# Sessions

Drill into a single entry, see its surrounding context, browse a whole session, and resume the conversation in any tool.

Rendered page: https://agentrelay.com/docs/loop/sessions
Markdown endpoint: https://agentrelay.com/docs/loop/markdown/sessions.md

---

Search gets you to an entry; sessions get you the whole story behind it. Once you have an entry ID from [search](/docs/loop/search), three commands let you zoom from a single prompt out to the full conversation — and then jump back into it in the original tool.

## Show a single entry

`show` takes an entry ID and prints the full prompt, its metadata, the session it belongs to, and — crucially — the exact command to resume it:

```bash
ai-hist show 4521
```

This is the command to reach for first. The resume command it prints is built for the tool that recorded the session, with the right project directory and session ID already filled in.
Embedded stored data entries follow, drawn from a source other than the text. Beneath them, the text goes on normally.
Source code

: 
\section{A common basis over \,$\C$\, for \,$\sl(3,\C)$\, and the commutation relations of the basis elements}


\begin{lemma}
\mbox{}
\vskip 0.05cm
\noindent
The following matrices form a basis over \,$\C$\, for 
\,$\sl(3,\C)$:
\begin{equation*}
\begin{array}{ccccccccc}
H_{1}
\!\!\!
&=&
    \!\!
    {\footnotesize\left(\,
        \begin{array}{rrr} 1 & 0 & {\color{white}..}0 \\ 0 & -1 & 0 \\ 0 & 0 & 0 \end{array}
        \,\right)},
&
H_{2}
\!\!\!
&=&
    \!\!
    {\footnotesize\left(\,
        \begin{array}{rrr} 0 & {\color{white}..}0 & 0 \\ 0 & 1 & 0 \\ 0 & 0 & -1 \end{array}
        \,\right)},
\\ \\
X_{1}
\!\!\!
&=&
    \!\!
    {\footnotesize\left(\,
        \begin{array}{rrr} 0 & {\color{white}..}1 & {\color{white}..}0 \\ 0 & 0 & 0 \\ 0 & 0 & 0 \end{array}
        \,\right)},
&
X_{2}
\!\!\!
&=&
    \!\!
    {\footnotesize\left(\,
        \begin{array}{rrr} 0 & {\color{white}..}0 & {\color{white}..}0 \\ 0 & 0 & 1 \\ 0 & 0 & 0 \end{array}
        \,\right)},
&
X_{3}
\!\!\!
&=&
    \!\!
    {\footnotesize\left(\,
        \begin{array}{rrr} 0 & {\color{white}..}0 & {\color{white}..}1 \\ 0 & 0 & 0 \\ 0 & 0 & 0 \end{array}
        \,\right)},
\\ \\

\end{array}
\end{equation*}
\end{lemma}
## See surrounding context

`context` shows what else was happening around an entry: other entries from the same session, plus nearby entries within a time window.

```bash
ai-hist context 4521
ai-hist context 4521 --window 15   # widen to a 15-minute window (default: 5)
```

This is useful when one prompt only makes sense alongside the steps before and after it — the failed attempt, the fix, the follow-up.

## Browse a whole session

When you want the full conversation, pass a session ID to `session`:

```bash
ai-hist session abc-1234-def
ai-hist session abc-1234-def --full   # no truncation
```

By default long prompts are truncated for readability. Add `--full` to see every prompt in full.

## Resume in any tool

The fastest path back into a conversation is to copy the resume command printed by `ai-hist show <id>`. The shape depends on the recording tool:

```bash
cd /path/to/project && claude --resume <session_id>          # Claude Code
codex resume <session_id>                                     # Codex
cd /path/to/project && cursor-agent --resume=<session_id>     # Cursor
```

Note that Claude Code and Cursor expect you to be in the project directory first, which is why the printed command includes the `cd`. The placeholder `<session_id>` is filled in for you by `ai-hist show`.

> Don't hand-build resume commands. `ai-hist show <id>` already knows the source, the project path, and the session ID, and prints the exact command for that tool.